== Exercise ==
Go through the entries below line by line and tally those holding "Nguyễn"; write only the tally.
━━ Input material
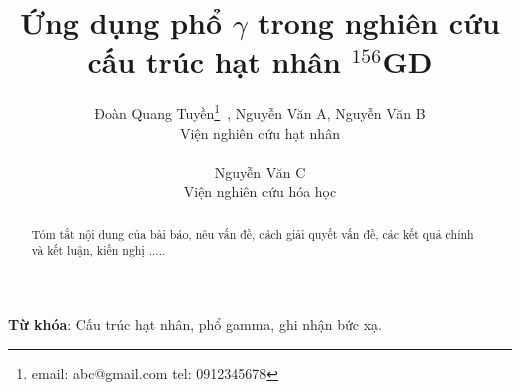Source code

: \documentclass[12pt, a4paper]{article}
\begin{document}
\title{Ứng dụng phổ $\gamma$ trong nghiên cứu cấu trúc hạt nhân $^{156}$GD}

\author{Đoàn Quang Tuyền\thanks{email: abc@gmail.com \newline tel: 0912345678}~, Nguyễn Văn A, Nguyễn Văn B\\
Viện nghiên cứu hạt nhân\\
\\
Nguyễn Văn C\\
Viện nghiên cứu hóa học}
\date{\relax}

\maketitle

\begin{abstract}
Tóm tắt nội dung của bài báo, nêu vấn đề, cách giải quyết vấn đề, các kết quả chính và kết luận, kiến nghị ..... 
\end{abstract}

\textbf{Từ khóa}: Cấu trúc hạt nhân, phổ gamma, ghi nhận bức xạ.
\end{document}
━━━━
━━ Input material
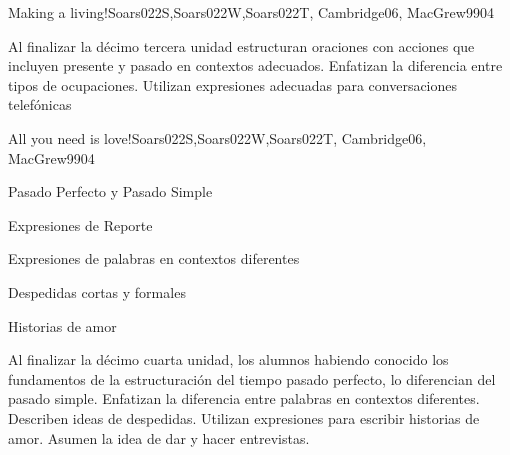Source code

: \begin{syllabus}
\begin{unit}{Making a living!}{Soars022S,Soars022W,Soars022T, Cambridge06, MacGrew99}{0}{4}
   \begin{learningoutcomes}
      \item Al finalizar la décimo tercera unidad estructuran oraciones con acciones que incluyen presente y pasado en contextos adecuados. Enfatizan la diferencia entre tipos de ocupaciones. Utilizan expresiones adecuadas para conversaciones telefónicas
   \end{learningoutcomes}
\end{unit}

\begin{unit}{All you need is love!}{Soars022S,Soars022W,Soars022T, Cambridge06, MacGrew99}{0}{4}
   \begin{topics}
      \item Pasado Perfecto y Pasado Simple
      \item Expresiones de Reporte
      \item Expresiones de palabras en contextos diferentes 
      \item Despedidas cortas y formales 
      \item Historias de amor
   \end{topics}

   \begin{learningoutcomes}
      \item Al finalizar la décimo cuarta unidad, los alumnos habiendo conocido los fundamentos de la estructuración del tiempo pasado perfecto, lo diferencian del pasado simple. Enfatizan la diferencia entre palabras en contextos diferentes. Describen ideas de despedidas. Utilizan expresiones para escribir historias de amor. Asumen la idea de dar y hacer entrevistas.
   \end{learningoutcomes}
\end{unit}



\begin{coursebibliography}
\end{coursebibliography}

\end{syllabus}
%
━━━━
━━ Input material
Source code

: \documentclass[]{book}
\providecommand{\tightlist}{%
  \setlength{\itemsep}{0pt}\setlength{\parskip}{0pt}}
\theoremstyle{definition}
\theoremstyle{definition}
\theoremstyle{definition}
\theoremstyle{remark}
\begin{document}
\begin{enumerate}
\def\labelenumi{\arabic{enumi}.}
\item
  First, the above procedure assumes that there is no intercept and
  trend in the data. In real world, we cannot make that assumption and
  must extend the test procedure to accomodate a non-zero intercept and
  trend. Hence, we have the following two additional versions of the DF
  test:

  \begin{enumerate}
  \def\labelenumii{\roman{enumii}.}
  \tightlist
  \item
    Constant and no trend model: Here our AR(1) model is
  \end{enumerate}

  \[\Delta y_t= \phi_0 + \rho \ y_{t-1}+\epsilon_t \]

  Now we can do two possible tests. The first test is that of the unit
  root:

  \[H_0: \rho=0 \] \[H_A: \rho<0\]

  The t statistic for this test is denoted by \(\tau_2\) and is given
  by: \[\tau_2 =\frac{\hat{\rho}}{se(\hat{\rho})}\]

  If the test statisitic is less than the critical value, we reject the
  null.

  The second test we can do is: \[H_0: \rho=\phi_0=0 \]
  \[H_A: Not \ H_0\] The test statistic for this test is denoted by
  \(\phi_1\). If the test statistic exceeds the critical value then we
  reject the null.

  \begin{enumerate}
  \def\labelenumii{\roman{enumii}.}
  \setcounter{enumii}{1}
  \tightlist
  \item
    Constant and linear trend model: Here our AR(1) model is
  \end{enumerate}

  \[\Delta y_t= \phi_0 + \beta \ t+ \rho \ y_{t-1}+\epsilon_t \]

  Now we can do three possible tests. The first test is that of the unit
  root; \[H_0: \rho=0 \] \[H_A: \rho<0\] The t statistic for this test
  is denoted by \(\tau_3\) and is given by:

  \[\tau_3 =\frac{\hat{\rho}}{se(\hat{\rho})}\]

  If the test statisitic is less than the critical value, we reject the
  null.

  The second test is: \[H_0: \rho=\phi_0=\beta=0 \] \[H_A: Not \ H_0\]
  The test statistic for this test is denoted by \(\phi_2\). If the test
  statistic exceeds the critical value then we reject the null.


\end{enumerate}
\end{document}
━━━━
== Answer for this exercise ==
2